*EXERCISE DESCRIPTION*
In the records below, find every line with the word "uncomment" and copy it.

|---|

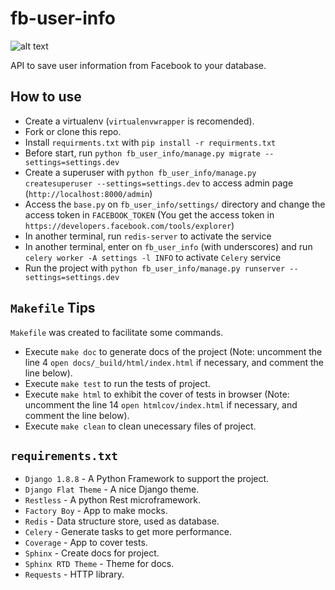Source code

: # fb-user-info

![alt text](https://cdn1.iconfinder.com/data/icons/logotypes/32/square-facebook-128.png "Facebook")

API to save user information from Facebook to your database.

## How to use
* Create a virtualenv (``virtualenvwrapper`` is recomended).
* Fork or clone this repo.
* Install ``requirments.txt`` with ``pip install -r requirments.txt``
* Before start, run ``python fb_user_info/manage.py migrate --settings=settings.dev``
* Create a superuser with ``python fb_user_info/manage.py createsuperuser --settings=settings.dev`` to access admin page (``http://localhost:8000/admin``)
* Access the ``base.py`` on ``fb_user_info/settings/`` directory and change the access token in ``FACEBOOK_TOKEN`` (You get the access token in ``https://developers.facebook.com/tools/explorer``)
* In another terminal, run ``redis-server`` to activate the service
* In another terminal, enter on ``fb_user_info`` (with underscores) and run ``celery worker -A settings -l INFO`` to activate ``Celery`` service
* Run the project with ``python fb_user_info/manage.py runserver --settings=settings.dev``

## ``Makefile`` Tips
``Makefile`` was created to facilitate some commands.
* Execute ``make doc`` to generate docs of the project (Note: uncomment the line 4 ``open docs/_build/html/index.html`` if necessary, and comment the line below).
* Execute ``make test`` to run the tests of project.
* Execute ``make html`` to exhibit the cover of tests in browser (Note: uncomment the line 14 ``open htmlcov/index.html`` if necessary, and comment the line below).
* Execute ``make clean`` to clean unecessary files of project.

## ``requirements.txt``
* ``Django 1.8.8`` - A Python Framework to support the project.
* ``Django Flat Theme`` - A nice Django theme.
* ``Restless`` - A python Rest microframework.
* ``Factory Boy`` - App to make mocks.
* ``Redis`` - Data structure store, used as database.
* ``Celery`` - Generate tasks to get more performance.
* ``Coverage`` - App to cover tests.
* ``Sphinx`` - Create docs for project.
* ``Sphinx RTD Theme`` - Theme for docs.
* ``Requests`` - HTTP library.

|---|

*RESULT FOR THIS TASK*
* Execute ``make doc`` to generate docs of the project (Note: uncomment the line 4 ``open docs/_build/html/index.html`` if necessary, and comment the line below).
* Execute ``make html`` to exhibit the cover of tests in browser (Note: uncomment the line 14 ``open htmlcov/index.html`` if necessary, and comment the line below).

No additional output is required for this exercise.